— EXERCISE BRIEF —
A complete answer lists every line of the material where the string "createElement" occurs.

— GIVEN INFORMATION —
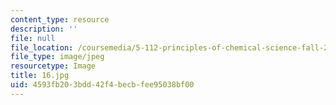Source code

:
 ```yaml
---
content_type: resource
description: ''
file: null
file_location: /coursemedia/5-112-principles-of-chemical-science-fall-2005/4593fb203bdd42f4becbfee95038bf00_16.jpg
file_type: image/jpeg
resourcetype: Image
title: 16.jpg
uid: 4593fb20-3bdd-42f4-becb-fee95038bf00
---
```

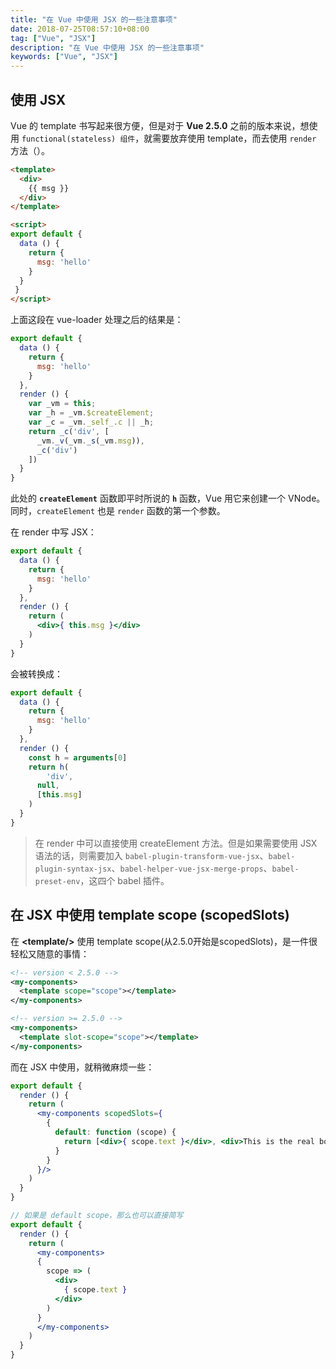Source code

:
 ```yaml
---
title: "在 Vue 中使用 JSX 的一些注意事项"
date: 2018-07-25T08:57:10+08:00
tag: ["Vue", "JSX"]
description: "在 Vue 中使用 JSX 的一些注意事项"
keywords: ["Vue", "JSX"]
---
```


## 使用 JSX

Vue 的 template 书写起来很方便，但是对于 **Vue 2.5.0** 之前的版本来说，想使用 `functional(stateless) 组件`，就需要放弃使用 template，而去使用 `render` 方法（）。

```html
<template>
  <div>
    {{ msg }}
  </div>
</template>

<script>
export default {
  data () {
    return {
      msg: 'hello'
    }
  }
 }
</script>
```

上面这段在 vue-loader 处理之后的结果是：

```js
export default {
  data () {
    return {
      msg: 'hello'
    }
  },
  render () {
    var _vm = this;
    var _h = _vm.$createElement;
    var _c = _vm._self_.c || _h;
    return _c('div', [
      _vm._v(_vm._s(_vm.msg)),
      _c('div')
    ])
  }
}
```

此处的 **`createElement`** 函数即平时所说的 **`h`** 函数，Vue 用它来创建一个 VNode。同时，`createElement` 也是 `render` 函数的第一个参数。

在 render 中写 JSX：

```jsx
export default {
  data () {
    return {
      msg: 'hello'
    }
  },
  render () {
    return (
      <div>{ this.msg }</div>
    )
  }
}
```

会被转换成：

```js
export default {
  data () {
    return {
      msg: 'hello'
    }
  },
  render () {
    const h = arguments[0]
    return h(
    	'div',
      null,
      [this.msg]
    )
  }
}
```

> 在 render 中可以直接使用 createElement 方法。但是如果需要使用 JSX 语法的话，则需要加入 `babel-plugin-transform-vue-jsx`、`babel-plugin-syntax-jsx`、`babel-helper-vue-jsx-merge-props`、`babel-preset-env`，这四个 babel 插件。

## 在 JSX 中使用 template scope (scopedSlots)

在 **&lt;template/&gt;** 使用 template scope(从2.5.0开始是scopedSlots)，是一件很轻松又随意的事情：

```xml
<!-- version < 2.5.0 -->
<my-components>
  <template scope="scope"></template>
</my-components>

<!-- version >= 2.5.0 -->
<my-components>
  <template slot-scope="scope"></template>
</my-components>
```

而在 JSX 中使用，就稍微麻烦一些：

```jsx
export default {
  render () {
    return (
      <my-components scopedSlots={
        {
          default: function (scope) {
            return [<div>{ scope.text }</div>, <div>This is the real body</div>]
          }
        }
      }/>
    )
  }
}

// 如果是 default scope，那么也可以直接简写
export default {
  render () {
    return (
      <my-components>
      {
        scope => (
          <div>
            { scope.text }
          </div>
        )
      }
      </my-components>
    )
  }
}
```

— RESPONSE TO THE TASK —
    var _h = _vm.$createElement;
此处的 **`createElement`** 函数即平时所说的 **`h`** 函数，Vue 用它来创建一个 VNode。同时，`createElement` 也是 `render` 函数的第一个参数。
> 在 render 中可以直接使用 createElement 方法。但是如果需要使用 JSX 语法的话，则需要加入 `babel-plugin-transform-vue-jsx`、`babel-plugin-syntax-jsx`、`babel-helper-vue-jsx-merge-props`、`babel-preset-env`，这四个 babel 插件。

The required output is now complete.